* **What you are asked to do**
Scan the data, and whenever a line contains "questions", copy it.

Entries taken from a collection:
- Opening Delimiter -

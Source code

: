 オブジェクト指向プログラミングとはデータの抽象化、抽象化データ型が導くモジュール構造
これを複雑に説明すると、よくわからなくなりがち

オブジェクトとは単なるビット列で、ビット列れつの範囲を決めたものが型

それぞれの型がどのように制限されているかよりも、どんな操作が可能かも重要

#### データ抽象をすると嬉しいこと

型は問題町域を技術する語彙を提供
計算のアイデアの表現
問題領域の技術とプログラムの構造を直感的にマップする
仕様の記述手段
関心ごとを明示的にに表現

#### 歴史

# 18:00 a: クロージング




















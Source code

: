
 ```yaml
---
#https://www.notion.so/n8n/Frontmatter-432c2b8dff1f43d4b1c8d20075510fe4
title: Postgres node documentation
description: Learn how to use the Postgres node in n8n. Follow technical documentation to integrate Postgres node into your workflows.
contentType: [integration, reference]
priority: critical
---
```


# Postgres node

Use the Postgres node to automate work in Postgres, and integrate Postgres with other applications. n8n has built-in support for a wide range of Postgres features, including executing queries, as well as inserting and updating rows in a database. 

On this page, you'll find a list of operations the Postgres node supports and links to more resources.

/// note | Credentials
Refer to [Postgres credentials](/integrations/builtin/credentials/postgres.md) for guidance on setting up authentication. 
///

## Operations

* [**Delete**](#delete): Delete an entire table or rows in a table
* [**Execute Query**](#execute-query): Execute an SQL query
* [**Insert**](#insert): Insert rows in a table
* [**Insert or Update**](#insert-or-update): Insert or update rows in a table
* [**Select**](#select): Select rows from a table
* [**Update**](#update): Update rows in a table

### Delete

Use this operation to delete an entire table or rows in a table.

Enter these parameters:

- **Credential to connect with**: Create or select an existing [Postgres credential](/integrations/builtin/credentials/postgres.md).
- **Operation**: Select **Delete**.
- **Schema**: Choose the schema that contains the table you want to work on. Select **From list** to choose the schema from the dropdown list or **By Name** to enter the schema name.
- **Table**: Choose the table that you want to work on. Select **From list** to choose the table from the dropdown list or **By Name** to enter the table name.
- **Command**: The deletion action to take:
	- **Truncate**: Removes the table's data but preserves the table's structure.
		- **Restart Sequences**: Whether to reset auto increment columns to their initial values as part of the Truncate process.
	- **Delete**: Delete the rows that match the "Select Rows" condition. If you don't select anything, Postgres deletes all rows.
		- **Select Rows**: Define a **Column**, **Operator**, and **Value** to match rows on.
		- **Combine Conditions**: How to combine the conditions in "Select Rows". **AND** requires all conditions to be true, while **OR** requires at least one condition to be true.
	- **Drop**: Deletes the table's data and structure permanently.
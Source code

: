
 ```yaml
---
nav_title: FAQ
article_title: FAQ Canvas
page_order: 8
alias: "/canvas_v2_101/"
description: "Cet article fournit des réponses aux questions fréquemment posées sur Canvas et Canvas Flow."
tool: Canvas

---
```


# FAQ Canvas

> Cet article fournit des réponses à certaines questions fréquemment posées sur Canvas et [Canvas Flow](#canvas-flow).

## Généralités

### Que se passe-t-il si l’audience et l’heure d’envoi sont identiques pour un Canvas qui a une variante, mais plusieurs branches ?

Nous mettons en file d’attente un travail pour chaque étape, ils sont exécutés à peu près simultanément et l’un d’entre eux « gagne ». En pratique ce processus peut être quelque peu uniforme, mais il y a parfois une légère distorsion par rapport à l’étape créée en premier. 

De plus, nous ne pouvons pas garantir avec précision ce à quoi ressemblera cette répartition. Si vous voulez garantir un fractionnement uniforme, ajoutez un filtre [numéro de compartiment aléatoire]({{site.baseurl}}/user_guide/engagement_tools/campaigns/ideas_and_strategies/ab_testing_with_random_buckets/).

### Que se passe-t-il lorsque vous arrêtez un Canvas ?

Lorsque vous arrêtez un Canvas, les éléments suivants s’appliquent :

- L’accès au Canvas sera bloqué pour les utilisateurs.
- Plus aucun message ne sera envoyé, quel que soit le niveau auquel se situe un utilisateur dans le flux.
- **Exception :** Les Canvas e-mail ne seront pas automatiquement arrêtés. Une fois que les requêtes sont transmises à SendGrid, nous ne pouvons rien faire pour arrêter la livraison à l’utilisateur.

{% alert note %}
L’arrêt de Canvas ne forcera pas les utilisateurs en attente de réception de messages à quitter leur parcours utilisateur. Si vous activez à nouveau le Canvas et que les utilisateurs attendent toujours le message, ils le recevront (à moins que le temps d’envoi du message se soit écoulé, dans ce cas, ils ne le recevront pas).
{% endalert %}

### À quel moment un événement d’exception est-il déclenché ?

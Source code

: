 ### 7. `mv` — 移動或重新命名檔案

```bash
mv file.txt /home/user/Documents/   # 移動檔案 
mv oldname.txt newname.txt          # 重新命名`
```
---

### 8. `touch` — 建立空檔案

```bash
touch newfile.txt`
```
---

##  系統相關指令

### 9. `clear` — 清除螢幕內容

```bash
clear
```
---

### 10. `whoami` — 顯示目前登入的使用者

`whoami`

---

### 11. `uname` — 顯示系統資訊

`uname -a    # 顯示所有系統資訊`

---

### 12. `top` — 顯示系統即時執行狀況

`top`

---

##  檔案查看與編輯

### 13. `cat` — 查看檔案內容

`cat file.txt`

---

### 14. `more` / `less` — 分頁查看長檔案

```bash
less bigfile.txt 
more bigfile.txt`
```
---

- Closing Delimiter -

* **Exercise output**
description: "Cet article fournit des réponses aux questions fréquemment posées sur Canvas et Canvas Flow."
> Cet article fournit des réponses à certaines questions fréquemment posées sur Canvas et [Canvas Flow](#canvas-flow).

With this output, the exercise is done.